Al Gore, US Attorneys Generals Announce Historic Pursuit Of Climate Change Deniers: Why Canadians Should Care
Earlier this week, former U.S. vice president Al Gore and several U.S. state attorneys generals announced “historic effort to combat climate change.” They’re going after climate change-denying fossil fuel giants.
“We have heard the scientists. We know what’s happening to the planet,” said New York Attorney General Eric Schneiderman during a press conference in New York on Tuesday. “There is dispute, but there is confusion – and confusion sowed by those with an interest in profiting from the confusion, and creating misperceptions in the eyes of the American public that really need to be cleared up.”
The coalition of 17 states will pursue litigation against prominent oil companies such as ExxonMobil, which is already being investigated for alleged climate related fraud by Schneiderman.
According to Inside Climate News, back in the 70s, the oil giant’s research found that “carbon dioxide from the world’s use of fossil fuels would warm the planet and could eventually endanger humanity,” and then:
Toward the end of the 1980s, Exxon curtailed its carbon dioxide research. In the decades that followed, Exxon worked instead at the forefront of climate denial. It put its muscle behind efforts to manufacture doubt about the reality of global warming its own scientists had once confirmed. It lobbied to block federal and international action to control greenhouse gas emissions.

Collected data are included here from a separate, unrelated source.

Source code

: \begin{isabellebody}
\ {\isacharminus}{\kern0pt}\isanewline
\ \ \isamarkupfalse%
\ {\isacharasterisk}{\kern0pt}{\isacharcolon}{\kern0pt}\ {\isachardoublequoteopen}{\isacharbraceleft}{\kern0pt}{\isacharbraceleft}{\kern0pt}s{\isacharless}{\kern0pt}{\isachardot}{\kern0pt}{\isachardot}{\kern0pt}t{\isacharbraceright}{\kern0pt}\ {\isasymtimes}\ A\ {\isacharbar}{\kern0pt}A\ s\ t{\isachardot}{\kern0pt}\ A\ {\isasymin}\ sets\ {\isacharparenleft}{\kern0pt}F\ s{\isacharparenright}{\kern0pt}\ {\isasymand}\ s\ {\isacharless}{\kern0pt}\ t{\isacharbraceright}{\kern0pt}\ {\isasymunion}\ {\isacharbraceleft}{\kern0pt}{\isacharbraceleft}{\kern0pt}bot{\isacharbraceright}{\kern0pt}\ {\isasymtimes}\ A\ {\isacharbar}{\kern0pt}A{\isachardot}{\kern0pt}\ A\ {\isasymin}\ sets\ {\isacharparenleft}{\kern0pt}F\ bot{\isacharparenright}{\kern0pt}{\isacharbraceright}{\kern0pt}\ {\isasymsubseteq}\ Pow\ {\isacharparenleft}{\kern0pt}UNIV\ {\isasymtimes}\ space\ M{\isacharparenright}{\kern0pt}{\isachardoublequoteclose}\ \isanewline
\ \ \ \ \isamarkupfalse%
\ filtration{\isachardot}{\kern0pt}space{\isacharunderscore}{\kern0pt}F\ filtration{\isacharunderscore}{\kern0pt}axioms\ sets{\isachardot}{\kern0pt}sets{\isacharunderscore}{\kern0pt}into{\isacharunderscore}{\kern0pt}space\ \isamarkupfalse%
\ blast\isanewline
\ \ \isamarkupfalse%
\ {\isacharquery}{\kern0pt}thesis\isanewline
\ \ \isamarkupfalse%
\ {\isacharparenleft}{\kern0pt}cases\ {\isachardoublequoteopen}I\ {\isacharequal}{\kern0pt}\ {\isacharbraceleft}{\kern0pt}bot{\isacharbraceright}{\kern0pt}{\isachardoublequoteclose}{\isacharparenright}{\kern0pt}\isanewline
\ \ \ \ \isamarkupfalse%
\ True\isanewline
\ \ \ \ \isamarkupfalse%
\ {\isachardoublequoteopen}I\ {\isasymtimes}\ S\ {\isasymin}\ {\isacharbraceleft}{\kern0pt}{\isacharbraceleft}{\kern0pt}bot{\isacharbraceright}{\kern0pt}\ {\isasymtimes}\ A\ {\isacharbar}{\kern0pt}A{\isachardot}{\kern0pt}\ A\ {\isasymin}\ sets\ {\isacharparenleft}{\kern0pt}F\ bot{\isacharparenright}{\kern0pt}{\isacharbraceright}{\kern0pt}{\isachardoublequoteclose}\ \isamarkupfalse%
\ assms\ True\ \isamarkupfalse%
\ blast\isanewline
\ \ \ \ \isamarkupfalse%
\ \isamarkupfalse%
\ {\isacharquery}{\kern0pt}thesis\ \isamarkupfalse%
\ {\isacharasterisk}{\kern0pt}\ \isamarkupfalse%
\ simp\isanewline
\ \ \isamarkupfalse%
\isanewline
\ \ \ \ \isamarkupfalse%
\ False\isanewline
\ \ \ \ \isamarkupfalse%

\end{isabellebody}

It helped to erect a vast edifice of misinformation that stands to this day.
A 2013 study found that a mere 90 of the world’s leading fossil fuel companies are responsible for 63 per cent of all greenhouse gases released into the atmosphere between 1751 and 2010. According to the study, these companies currently “possess fossil fuel reserves that will, if produced and emitted, intensify anthropogenic climate change.”
The Americans’ pursuit of deep-pocketed climate deniers is likely to resonate with progressive Canadians.
In December, Stephen Lewis, the former Canadian Ambassador to the UN and chair of the 1988 World Conference on the Changing Atmosphere, and five other prominent Canadians, called on the Commissioner of Competition to investigate climate change deniers.
The group’s complaint (pdf) accused climate deniers of hindering “the ability of Canadians to make rational, informed decisions” about climate change science by manufacturing and spreading “false and misleading representations.”
The latest report from the Parliamentary Budget Officer, Jean-Denis Fréchette, pegs the annual public cost of climate change-related “weather events”, including hurricanes, convective storms (wind, rain and hail), winter storms and floods, at $4.92 billion.